• **Task**
Below is some material. Set down exactly the line where "while (!int.TryParse(pages, out" appears and all lines after it, and stop at the last line.

• **Given information**
· · · · · · ·
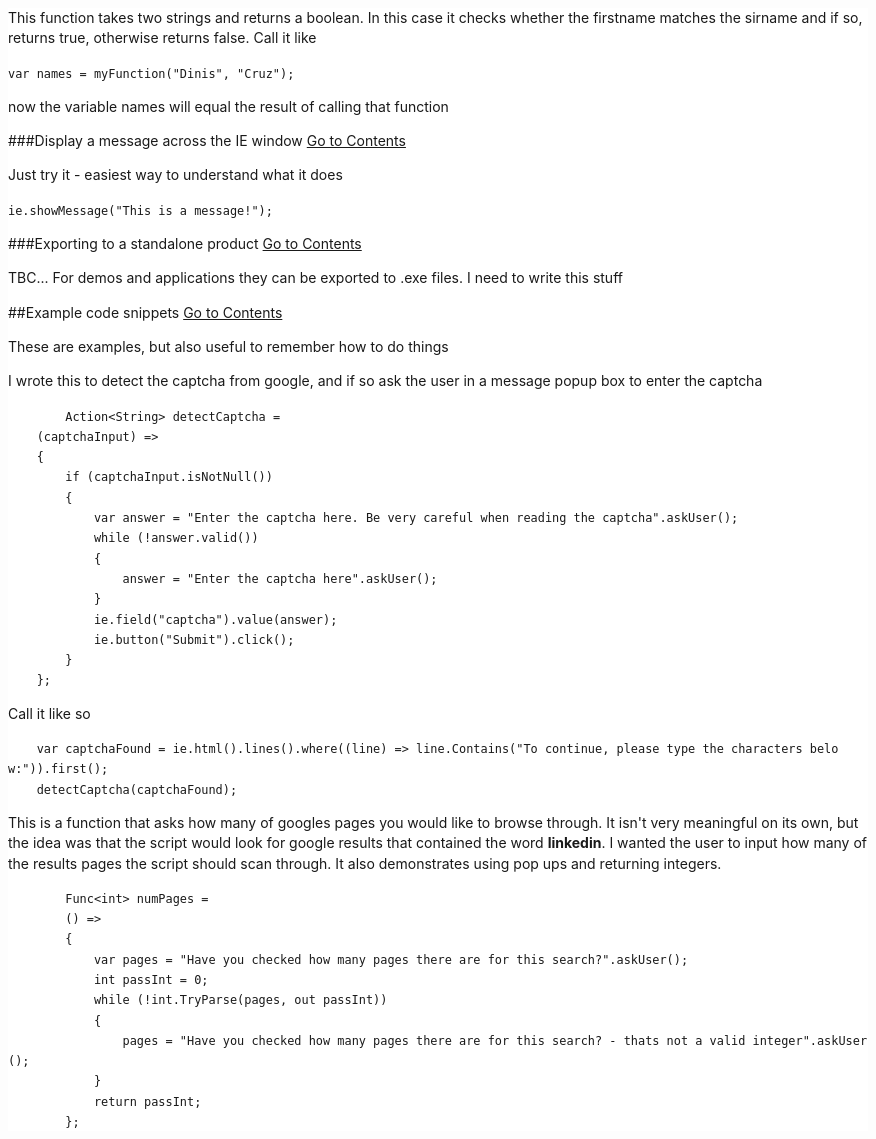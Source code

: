 This function takes two strings and returns a boolean. In this case it checks whether the firstname matches the sirname and if so, returns true, otherwise returns false. Call it like

	var names = myFunction("Dinis", "Cruz");

now the variable names will equal the result of calling that function

<a name="messages"></a>
###Display a message across the IE window
[Go to Contents](#contents)

Just try it - easiest way to understand what it does

	ie.showMessage("This is a message!");

<a name="standalone"></a>
###Exporting to a standalone product
[Go to Contents](#contents)

TBC...
For demos and applications they can be exported to .exe files. I need to write this stuff

<a name="examples"></a>
##Example code snippets
[Go to Contents](#contents)

These are examples, but also useful to remember how to do things

I wrote this to detect the captcha from google, and if so ask the user in a message popup box to enter the captcha

	        Action<String> detectCaptcha =
        (captchaInput) =>
        {
            if (captchaInput.isNotNull())
            {
                var answer = "Enter the captcha here. Be very careful when reading the captcha".askUser();
                while (!answer.valid())
                {
                    answer = "Enter the captcha here".askUser();
                }
                ie.field("captcha").value(answer);
                ie.button("Submit").click();
            }
        };
Call it like so

	    var captchaFound = ie.html().lines().where((line) => line.Contains("To continue, please type the characters below:")).first();
        detectCaptcha(captchaFound);

This is a function that asks how many of googles pages you would like to browse through. It isn't very meaningful on its own, but the idea was that the script would look for google results that contained the word **linkedin**. I wanted the user to input how many of the results pages the script should scan through. It also demonstrates using pop ups and returning integers.

	        Func<int> numPages =
            () =>
            {
                var pages = "Have you checked how many pages there are for this search?".askUser();
                int passInt = 0;
                while (!int.TryParse(pages, out passInt))
                {
                    pages = "Have you checked how many pages there are for this search? - thats not a valid integer".askUser();
                }
                return passInt;
            };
· · · · · · ·
• **Result of this exercise**
                while (!int.TryParse(pages, out passInt))
                {
                    pages = "Have you checked how many pages there are for this search? - thats not a valid integer".askUser();
                }
                return passInt;
            };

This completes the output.